Interesting. I tried to follow the discussion in the linked thread, and the only takeaway I got was "something to do with RCU". What id the simplified explanation?
In Linux, the file descriptor table (fdtable) of a process starts with a minimum of 256 slots. Two threads creating 256 sockets each, which uses 512 fds on top of the three already present (for stdin, stdout and stderr), requires that the fdtable be expanded about halfway through when the capacity is doubled from 256 to 512, and again near the end when resizing from 512 to 1024.
This is done by expand_fdtable() in the kernel. It contains the following code:
if (atomic_read(&files->count) > 1)
synchronize_rcu();
The field files->count is a reference counter. As there are two threads, which share a set of open files between them, the value of this is 2, meaning that synchronize_rcu() is called here during fdtable expansion. This waits until a full RCU grace period has elapsed, causing a delay in acquiring a new fd for the socket currently being created.

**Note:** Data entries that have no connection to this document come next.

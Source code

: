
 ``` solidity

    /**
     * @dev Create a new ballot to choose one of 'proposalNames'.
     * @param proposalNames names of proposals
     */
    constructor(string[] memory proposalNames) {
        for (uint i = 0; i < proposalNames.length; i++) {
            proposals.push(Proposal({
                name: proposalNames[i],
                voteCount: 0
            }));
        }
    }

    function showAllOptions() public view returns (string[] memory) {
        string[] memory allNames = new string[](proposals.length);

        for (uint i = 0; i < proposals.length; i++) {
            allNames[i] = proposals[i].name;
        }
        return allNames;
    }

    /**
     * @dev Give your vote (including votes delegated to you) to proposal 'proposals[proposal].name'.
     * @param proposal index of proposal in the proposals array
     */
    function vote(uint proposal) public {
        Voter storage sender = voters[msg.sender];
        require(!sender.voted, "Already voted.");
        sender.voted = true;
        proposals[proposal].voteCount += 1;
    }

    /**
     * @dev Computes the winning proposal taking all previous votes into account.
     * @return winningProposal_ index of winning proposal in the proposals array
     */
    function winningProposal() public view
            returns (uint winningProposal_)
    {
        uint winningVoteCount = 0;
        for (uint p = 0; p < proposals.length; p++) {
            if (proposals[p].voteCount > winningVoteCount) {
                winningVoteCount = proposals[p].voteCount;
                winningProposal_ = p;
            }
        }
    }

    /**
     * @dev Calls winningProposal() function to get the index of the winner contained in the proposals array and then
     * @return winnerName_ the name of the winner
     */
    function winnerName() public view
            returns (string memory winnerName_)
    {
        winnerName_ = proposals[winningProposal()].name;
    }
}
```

If the fdtable is expanded prior to creating a new thread, as the test program optionally will do by calling dup(0, 666) if supplied a command line argument, this avoids the synchronize_rcu() call because at this point files->count == 1. Therefore, if this is done, there will be no delay later on when creating all the sockets as the fdtable will have sufficient capacity.
By contrast, the OpenBSD kernel doesn't have anything like RCU and just uses a rwlock when the file descriptor table of the process is being modified, avoiding the long delay during expansion that may be observed in Linux.
> allocating kernel objects from proper virtual memory makes this easier. Linux currently just allocates kernel objects straight out of the linear mapping of all physical memory
I found this to be a key takeaway of reading the full thread: this is, in part, a benchmark of kernel memory allocation approaches, that surfaces an unforeseen difference in FD performance at a mere 256 x 2 allocs. Presumably we’re seeing a test case distilled down from a real world scenario where this slowdown was traced for some reason?
That’s how they’re designed; they are intended to complete at some point that’s not soon. There’s an “expedited RCU” which to my understanding tries to get everyone past the barrier as fast as possible by yelling at them but I don’t know if that would be appropriate here.
Reading this code for the first time, this seems to be a consequence of the separation between allocating and fd and "installing" a pointer to a file there. Allocating the fd already needs to acquire a lock. So if the install happens together with allocation, there wouldn't be a need to use synchronize_rcu to kick out other threads. The lock would do that.
When 2 threads are allocating sockets sequentially, they fight for the locks. If you preallocate a bigger table by creating fd 666 first, the lock contention goes away.
It's something that has always been interesting about Windows NT, which has a multi-level object handle table, and does not have the rule about re-using the lowest numbered available table index. There's scope for reducing contention amongst threads in such an architecture.
Although:
1. back in application-mode code the language runtime libraries make things look like a POSIX API and maintain their own table mapping object handles to POSIX-like file descriptors, where there is the old contention over the lowest free entries; and
1. in practice the object handle table seems to mostly append, so multiple object-opening threads all contend over the end of the table.
lowest-number-reuse is also a robustness issue. If multi-threaded programs UAF or double-free a file descriptor they likely end up touching FDs owned by other parts of the program which can result in various kinds of corruption and memory-unsafety.
Assigning numbers from a large domain, either randomly or from a permutation sequence, would massively reduce that probability and manifest in prompt errors instead.
I want an alternative unix ABI that doesn't guarantee lowest-reuse for this exact reason. I suppose you could (almost) just hijack the close call and replace it with a dup2 of /dev/null or something (but then you'd miss close errors).
It could be emulated in userspace with F_DUPFD. But that's costly because the kernel table is optimized for dense data, not sparse.
The rust standard library aborts the program in debug builds when it detects a double-close; at that point corruption may already have occurred but better than nothing.